We haven’t given up on the cathedral parts. Evidence-pinned provenance and gated verdict production may yet have a form that survives its own Goodhart audit — if we find it, that’s a separate post.
What we can and can’t claim
Can [observed, first-party, N-of-1]: the pattern ran for ten weeks across roughly 300 sessions on a production repo; re-derivation produced documented catches of real drift, including a falsely-done milestone and an unclosed commit loop; both Goodhart failure modes occurred, were diagnosed from artifacts, and became computable metrics; the lean kernel has near-zero per-session cost (a dozen questions re-derived at session start, one log line appended).

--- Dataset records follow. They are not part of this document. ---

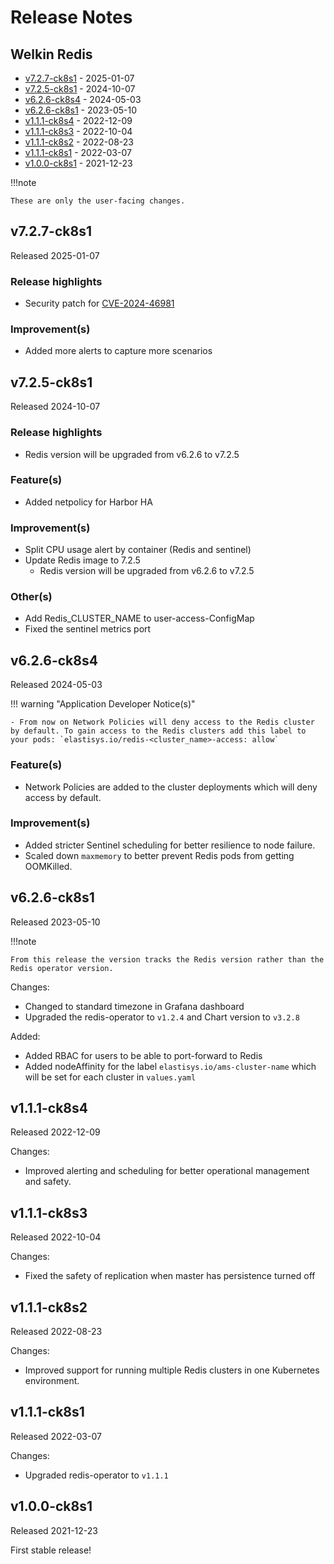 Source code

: # Release Notes

## Welkin Redis

<!-- BEGIN TOC -->

- [v7.2.7-ck8s1](#v727-ck8s1) - 2025-01-07
- [v7.2.5-ck8s1](#v725-ck8s1) - 2024-10-07
- [v6.2.6-ck8s4](#v626-ck8s4) - 2024-05-03
- [v6.2.6-ck8s1](#v626-ck8s1) - 2023-05-10
- [v1.1.1-ck8s4](#v111-ck8s4) - 2022-12-09
- [v1.1.1-ck8s3](#v111-ck8s3) - 2022-10-04
- [v1.1.1-ck8s2](#v111-ck8s2) - 2022-08-23
- [v1.1.1-ck8s1](#v111-ck8s1) - 2022-03-07
- [v1.0.0-ck8s1](#v100-ck8s1) - 2021-12-23
<!-- END TOC -->

!!!note

    These are only the user-facing changes.

<!--
    Release notes before 2024-11-29 are excluded from spellchecking.
    Please make sure to put new release notes above this line.
-->
<!-- vale off -->

## v7.2.7-ck8s1

Released 2025-01-07

### Release highlights

- Security patch for [CVE-2024-46981](https://app.opencve.io/cve/CVE-2024-46981)

### Improvement(s)

- Added more alerts to capture more scenarios

## v7.2.5-ck8s1

Released 2024-10-07

### Release highlights

- Redis version will be upgraded from v6.2.6 to v7.2.5

### Feature(s)

- Added netpolicy for Harbor HA

### Improvement(s)

- Split CPU usage alert by container (Redis and sentinel)
- Update Redis image to 7.2.5
    - Redis version will be upgraded from v6.2.6 to v7.2.5

### Other(s)

- Add Redis_CLUSTER_NAME to user-access-ConfigMap
- Fixed the sentinel metrics port

## v6.2.6-ck8s4

Released 2024-05-03

!!! warning "Application Developer Notice(s)"

    - From now on Network Policies will deny access to the Redis cluster by default. To gain access to the Redis clusters add this label to your pods: `elastisys.io/redis-<cluster_name>-access: allow`

### Feature(s)

- Network Policies are added to the cluster deployments which will deny access by default.

### Improvement(s)

- Added stricter Sentinel scheduling for better resilience to node failure.
- Scaled down `maxmemory` to better prevent Redis pods from getting OOMKilled.

## v6.2.6-ck8s1

Released 2023-05-10

!!!note

    From this release the version tracks the Redis version rather than the Redis operator version.

Changes:

- Changed to standard timezone in Grafana dashboard
- Upgraded the redis-operator to `v1.2.4` and Chart version to `v3.2.8`

Added:

- Added RBAC for users to be able to port-forward to Redis
- Added nodeAffinity for the label `elastisys.io/ams-cluster-name` which will be set for each cluster in `values.yaml`

## v1.1.1-ck8s4

Released 2022-12-09

Changes:

- Improved alerting and scheduling for better operational management and safety.

## v1.1.1-ck8s3

Released 2022-10-04

Changes:

- Fixed the safety of replication when master has persistence turned off

## v1.1.1-ck8s2

Released 2022-08-23

Changes:

- Improved support for running multiple Redis clusters in one Kubernetes environment.

## v1.1.1-ck8s1

Released 2022-03-07

Changes:

- Upgraded redis-operator to `v1.1.1`

## v1.0.0-ck8s1

Released 2021-12-23

First stable release!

Can’t: any comparative effectiveness claim. We did not run a control. We cannot tell you it beats Mem0, a long CLAUDE.md, or doing nothing, on any benchmark. One project, one team, one stack. If you run it and your acknowledge-without-rederive detector fires in week two, we’d genuinely like to know — that replication would be worth more than this post.

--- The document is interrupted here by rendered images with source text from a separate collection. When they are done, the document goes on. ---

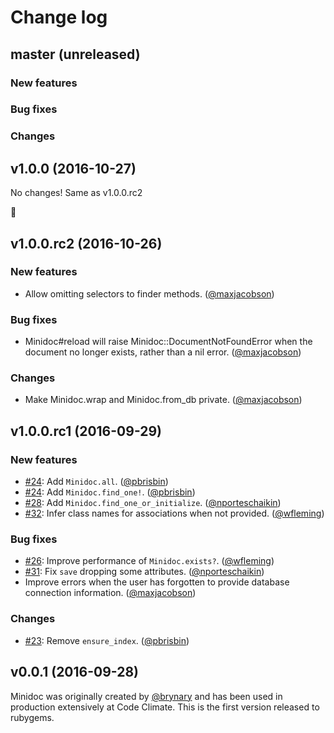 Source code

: # Change log

## master (unreleased)

### New features

### Bug fixes

### Changes

## v1.0.0 (2016-10-27)

No changes! Same as v1.0.0.rc2

:tada:

## v1.0.0.rc2 (2016-10-26)

### New features

* Allow omitting selectors to finder methods. ([@maxjacobson][])

### Bug fixes

* Minidoc#reload will raise Minidoc::DocumentNotFoundError when the document no longer exists, rather than a nil error. ([@maxjacobson][])

### Changes

* Make Minidoc.wrap and Minidoc.from_db private. ([@maxjacobson][])

## v1.0.0.rc1 (2016-09-29)

### New features

* [#24](https://github.com/codeclimate/minidoc/pull/24): Add `Minidoc.all`. ([@pbrisbin][])
* [#24](https://github.com/codeclimate/minidoc/pull/24): Add `Minidoc.find_one!`. ([@pbrisbin][])
* [#28](https://github.com/codeclimate/minidoc/pull/28): Add `Minidoc.find_one_or_initialize`. ([@nporteschaikin][])
* [#32](https://github.com/codeclimate/minidoc/pull/32): Infer class names for associations when not provided. ([@wfleming][])

### Bug fixes

* [#26](https://github.com/codeclimate/minidoc/pull/26): Improve performance of `Minidoc.exists?`. ([@wfleming][])
* [#31](https://github.com/codeclimate/minidoc/pull/31): Fix `save` dropping some attributes. ([@nporteschaikin][])
* Improve errors when the user has forgotten to provide database connection information. ([@maxjacobson][])

### Changes

* [#23](https://github.com/codeclimate/minidoc/pull/23): Remove `ensure_index`. ([@pbrisbin][])

## v0.0.1 (2016-09-28)

Minidoc was originally created by [@brynary][] and has been used in production extensively at Code Climate.
This is the first version released to rubygems.

[@brynary]: https://github.com/brynary
[@maxjacobson]: https://github.com/maxjacobson
[@nporteschaikin]: https://github.com/nporteschaikin
[@pbrisbin]: https://github.com/pbrisbin
[@wfleming]: https://github.com/wfleming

One more boundary [literature-informed]: standing questions are a curated index layer on top of preserved raw history — transcripts, git, full logs — never a replacement for it. Lee et al.’s Meta-Harness ablation is the cleanest number we know pointing this direction: a harness optimizer given raw execution traces hit 50.0 median accuracy; the same optimizer given scores-plus-summaries hit 34.9 (arXiv:2603.28052, Table 3) [literature]. Different task, so treat it as directional for this pattern, not proof — but “summaries quietly destroy the signal you’ll need later” matches everything we observed, and the pattern is built to respect it: keep raw everything, curate only the questions.
On novelty, honestly
We’ll claim the assembly and the name; we won’t claim the parts. The nearest neighbor we know is architecture fitness functions (Ford, Parsons & Kua) — durable, human-authored assertions continuously re-evaluated against the codebase; standing questions differ in re-deriving open answers and diffing them, and in having metrics for the executor going through the motions, which CI-executed assertions don’t need. Park et al.’s Generative Agents (arXiv:2304.03442) literally generates questions during reflection — but transiently, as scaffolding to produce durably-stored answers: the exact opposite durability assignment. Spaced repetition made the question the durable scheduling unit in 1987, to strengthen a fixed answer in a human head rather than track a moving one in a repo. Materialized views are the database formulation; living documentation (doctest, Concordion) re-executes docs against code; held-out canaries probe systems with known answers, where standing questions probe a world whose answers legitimately change. And the mainstream agent-memory ecosystem (MemGPT/Letta, Mem0, Zep, A-MEM) is the deliberate foil: it persists extracted facts so agents can stop re-deriving; this pattern re-derives precisely the dozen beliefs that must never silently rot. The combination — durable human-gated questions, per-session re-derivation against repo ground truth, an append-only delta log keyed to HEAD, and the staleness + ritualization metrics — is, as far as we can determine after looking hard, not previously published as a pattern. If you know prior work closer than the above, tell us and we’ll put it at the top of the README’s prior-art section.
The release
The repo — github.com/Rocco-alt/standing-questions — ships the pattern, not a framework: the write-up; JSON Schemas (draft 2020-12) for the question store and the log entry; a generic 12-question seed set; a seven-session sample log with one stale question and one ritualization run baked in so you can watch both metrics fire; an installable Claude Code skill implementing the four-step ritual; and the two metrics as dependency-free Python with tests. Everything runs identically on Windows, macOS, and Linux. MIT.
Store the questions. Re-derive the answers. And measure the ritual, because the ritual is where it dies.